The Peaks Provide the Early Warning in Machinery Protection

by | Dec 8, 2011 | Asset Management

Jim Cahill

Jim Cahill

Chief Blogger, Social Marketing Leader

I was in Knoxville this week visiting our Machinery Health Management team. They are the team behind the Emerson CSI Technologies machinery monitoring and analysis products. I had the chance to sit down and connect with Emerson’s Robert Skeirik, who leads the wireless program. We discussed a wide range of issues with the health of plant assets. Critical assets such as generators, compressors, turbines, and boilers typically have continuous monitoring and predictive systems applied, such as the CSI 6500 system.

Robert discussed a whole class of essential plant assets that fall just below the critical assets in importance to the process. Depending on the process equipment where they are located, they typically include pumps, fans, motors, and gears. In some cases, equipping them with vibration monitoring has been physically or economically out of reach. The CSI 9420 wireless vibration transmitter was developed to address these difficult installation areas.

Through the wireless gateway, vibration and PeakVue diagnostic information is available to the operators through their control system operator workstations.

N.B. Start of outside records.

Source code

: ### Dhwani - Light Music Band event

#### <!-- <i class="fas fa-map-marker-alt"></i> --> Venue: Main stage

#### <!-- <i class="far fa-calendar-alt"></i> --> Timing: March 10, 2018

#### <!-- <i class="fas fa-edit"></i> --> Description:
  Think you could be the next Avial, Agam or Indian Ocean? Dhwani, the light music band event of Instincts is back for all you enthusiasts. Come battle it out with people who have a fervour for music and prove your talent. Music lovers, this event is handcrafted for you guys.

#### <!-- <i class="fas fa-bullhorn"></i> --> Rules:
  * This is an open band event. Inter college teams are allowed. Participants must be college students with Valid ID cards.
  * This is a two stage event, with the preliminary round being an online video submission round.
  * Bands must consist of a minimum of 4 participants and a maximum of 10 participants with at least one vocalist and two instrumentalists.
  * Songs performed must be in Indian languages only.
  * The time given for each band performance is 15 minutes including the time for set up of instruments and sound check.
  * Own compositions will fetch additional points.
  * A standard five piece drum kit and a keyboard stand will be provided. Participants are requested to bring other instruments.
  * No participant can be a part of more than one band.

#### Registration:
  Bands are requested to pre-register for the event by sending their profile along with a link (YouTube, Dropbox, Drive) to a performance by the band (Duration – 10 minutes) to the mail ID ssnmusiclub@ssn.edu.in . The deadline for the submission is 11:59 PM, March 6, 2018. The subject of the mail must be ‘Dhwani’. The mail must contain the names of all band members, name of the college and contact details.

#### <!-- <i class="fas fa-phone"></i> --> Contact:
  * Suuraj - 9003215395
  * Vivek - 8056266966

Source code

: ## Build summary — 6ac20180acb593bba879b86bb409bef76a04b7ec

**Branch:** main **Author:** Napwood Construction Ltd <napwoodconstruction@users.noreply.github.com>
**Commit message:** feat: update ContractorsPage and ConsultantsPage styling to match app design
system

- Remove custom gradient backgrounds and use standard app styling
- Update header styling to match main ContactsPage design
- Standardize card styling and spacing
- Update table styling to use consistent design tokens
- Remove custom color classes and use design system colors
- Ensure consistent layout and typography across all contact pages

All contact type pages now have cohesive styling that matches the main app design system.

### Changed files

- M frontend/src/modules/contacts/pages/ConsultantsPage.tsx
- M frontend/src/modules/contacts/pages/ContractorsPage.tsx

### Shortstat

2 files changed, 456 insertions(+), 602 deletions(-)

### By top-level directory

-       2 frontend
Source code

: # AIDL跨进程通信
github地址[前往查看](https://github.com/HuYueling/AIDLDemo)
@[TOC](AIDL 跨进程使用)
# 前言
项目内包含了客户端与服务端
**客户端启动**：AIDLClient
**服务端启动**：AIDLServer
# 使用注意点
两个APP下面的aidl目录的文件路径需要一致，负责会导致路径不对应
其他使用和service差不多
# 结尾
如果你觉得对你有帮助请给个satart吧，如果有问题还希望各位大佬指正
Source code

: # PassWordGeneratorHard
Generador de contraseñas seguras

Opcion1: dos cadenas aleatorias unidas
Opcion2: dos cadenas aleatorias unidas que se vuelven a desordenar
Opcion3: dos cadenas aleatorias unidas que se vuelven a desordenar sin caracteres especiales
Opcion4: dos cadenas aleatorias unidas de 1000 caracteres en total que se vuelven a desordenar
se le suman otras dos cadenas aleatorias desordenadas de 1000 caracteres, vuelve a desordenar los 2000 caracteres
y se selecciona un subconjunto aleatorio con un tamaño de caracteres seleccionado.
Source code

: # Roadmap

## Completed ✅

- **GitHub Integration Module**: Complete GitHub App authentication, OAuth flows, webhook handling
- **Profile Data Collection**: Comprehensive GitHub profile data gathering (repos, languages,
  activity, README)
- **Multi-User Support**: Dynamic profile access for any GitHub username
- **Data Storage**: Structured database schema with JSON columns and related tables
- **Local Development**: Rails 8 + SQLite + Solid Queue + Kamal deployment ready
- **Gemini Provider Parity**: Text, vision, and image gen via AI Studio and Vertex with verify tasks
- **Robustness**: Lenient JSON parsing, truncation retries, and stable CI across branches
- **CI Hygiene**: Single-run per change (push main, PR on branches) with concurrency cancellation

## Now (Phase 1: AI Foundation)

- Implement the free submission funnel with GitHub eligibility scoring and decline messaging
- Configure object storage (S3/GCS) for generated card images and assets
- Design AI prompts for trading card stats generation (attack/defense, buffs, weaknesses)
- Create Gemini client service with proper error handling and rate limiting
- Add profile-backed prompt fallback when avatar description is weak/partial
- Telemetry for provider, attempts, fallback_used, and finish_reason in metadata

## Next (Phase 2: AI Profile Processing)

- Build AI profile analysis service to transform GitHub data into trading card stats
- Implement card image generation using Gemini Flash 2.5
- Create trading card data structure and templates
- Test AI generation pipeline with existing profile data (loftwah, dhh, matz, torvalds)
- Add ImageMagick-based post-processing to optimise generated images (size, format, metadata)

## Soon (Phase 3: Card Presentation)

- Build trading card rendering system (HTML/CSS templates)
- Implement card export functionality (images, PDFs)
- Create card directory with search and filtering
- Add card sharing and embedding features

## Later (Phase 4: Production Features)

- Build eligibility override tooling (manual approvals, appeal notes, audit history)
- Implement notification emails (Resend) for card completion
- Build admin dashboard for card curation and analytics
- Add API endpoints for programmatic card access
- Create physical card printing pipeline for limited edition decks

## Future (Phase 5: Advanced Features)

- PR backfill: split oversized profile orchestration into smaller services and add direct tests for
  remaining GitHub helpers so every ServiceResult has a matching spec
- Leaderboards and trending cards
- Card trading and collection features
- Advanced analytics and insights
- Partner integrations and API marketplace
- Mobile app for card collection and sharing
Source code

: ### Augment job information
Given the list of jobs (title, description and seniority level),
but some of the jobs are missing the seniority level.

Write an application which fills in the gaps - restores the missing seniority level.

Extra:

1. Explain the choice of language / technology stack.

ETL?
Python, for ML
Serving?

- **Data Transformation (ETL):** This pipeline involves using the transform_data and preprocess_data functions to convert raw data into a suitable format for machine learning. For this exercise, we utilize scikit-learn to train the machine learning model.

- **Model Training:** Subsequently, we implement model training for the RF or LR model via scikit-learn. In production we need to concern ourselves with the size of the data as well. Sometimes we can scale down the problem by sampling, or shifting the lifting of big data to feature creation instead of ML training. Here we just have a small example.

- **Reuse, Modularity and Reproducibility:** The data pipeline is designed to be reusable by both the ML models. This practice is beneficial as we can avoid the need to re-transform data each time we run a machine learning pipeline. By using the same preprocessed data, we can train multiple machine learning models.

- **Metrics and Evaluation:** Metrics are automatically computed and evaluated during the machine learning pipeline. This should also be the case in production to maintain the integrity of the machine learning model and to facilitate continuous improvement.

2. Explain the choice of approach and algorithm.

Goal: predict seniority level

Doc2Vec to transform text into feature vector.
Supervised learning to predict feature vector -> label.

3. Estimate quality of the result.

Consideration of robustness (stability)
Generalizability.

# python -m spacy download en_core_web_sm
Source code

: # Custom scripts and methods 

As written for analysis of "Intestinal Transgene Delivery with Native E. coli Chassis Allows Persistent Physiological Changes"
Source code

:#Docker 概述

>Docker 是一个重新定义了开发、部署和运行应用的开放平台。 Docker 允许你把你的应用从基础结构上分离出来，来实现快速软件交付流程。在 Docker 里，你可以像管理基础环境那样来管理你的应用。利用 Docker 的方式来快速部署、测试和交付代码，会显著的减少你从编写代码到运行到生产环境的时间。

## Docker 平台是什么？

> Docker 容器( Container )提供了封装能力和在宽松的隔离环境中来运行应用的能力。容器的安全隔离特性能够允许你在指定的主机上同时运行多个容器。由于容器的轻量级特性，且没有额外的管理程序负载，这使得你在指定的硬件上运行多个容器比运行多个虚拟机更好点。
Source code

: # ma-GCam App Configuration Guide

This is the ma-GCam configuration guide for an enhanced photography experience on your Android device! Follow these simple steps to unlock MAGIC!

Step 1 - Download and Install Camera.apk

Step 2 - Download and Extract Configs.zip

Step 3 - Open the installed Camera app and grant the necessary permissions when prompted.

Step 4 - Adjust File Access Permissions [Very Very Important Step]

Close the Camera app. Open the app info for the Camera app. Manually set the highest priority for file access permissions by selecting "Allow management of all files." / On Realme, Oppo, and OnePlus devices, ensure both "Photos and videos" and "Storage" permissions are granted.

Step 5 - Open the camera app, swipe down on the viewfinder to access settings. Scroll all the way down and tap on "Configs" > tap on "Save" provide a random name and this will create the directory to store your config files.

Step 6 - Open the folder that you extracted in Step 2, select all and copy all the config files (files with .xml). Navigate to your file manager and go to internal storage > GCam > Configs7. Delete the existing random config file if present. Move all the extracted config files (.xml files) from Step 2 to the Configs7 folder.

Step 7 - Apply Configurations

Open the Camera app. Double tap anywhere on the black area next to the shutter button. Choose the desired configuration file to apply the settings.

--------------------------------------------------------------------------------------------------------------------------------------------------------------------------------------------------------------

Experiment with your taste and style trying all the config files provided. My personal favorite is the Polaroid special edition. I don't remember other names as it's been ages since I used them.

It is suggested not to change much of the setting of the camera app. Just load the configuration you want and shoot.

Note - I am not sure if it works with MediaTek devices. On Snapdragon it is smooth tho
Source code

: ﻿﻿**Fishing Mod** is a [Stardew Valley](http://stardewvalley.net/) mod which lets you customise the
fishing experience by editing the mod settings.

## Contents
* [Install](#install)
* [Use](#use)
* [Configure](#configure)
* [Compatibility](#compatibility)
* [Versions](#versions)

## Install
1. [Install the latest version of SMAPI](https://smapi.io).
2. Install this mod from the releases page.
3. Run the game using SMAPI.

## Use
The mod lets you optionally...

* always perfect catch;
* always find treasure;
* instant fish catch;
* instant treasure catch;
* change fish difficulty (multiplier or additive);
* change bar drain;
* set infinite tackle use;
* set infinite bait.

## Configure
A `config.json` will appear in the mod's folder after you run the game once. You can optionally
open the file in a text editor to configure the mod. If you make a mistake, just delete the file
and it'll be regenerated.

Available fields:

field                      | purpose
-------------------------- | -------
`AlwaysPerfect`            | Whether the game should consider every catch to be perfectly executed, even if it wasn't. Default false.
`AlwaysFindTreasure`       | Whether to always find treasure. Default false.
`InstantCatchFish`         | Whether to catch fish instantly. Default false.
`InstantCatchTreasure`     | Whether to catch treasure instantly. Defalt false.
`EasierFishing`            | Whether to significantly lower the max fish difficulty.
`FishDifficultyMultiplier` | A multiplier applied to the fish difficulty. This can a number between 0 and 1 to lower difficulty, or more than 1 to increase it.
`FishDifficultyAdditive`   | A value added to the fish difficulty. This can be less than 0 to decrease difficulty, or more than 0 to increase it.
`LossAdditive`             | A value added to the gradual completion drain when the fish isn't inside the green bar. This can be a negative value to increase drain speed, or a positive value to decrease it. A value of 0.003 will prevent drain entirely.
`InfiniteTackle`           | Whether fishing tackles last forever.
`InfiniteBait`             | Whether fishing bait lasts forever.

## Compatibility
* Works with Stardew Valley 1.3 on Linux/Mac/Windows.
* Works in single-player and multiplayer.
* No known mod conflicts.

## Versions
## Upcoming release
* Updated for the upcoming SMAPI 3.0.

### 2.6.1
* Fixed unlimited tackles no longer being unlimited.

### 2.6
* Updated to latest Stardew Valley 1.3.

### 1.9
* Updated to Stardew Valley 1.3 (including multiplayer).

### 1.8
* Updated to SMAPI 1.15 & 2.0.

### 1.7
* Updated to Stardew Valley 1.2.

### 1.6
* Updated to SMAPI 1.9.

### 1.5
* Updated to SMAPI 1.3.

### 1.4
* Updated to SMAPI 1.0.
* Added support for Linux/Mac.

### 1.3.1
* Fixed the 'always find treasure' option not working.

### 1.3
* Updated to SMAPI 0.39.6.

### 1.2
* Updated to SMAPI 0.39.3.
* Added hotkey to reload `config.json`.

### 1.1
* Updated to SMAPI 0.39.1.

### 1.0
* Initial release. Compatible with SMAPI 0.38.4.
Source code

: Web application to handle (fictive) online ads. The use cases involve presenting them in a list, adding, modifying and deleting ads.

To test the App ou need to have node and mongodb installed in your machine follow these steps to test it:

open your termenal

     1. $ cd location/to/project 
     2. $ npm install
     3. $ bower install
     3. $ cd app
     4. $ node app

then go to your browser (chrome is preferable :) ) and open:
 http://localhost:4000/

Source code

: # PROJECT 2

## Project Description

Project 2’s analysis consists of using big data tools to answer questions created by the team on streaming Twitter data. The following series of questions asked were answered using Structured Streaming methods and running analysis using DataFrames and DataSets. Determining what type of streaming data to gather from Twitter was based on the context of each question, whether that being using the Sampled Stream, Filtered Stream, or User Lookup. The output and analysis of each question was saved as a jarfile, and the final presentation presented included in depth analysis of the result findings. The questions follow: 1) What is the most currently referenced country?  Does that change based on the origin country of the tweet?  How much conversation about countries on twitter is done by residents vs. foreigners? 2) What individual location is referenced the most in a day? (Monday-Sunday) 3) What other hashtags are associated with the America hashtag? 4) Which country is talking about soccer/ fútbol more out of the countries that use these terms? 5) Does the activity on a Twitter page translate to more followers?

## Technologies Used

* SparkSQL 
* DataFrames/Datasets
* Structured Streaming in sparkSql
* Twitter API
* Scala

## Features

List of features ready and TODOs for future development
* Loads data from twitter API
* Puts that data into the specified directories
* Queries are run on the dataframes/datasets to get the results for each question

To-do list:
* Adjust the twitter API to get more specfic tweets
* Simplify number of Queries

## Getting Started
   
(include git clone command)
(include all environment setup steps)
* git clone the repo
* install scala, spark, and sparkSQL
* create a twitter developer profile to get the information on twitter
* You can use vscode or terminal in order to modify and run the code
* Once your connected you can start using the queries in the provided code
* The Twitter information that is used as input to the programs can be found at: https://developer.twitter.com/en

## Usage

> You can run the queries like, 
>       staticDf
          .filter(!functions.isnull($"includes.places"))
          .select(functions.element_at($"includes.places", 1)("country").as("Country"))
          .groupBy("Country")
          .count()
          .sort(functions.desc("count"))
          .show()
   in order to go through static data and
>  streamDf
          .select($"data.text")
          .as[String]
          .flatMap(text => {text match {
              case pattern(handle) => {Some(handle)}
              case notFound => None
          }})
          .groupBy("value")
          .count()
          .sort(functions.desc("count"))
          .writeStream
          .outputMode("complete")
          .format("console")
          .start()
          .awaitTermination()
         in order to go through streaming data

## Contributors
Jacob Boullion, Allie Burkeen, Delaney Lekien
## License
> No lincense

Robert spent time explaining the PeakVue diagnostic with me as it relates to ball bearing monitoring. Imagine a very small pit in the road. It is a pit on its way to becoming a pothole. You likely wouldn’t feel anything driving over it while it was still a pit but would feel as it grew into a pothole. And, the bump impact would feel greater the faster you drove over it. It’s much the same way as ball bearings roll over a slight defect in the bearing inner or outer race. As the defect gets deeper or the RPMs increase, the size of the impact peak increases. The PeakVue diagnostic is designed to detect the impact while the defect is still small.

This PeakVue digital signal samples over 50,000 times per second. It needs to sample this fast to pick up any ball bearing impacts, which may last only microseconds. Traditional vibration measurements incorporate signal-processing techniques that diminish or even completely remove the amplitude of these impacts. They wouldn’t show up as anything more than “road noise”. In contrast, the PeakVue technology not only captures the event but also detects the peak value of the impact. Since the amplitude of the impact correlates to the severity of the fault, this gives operators an intuitive way to track the development of a mechanical defect.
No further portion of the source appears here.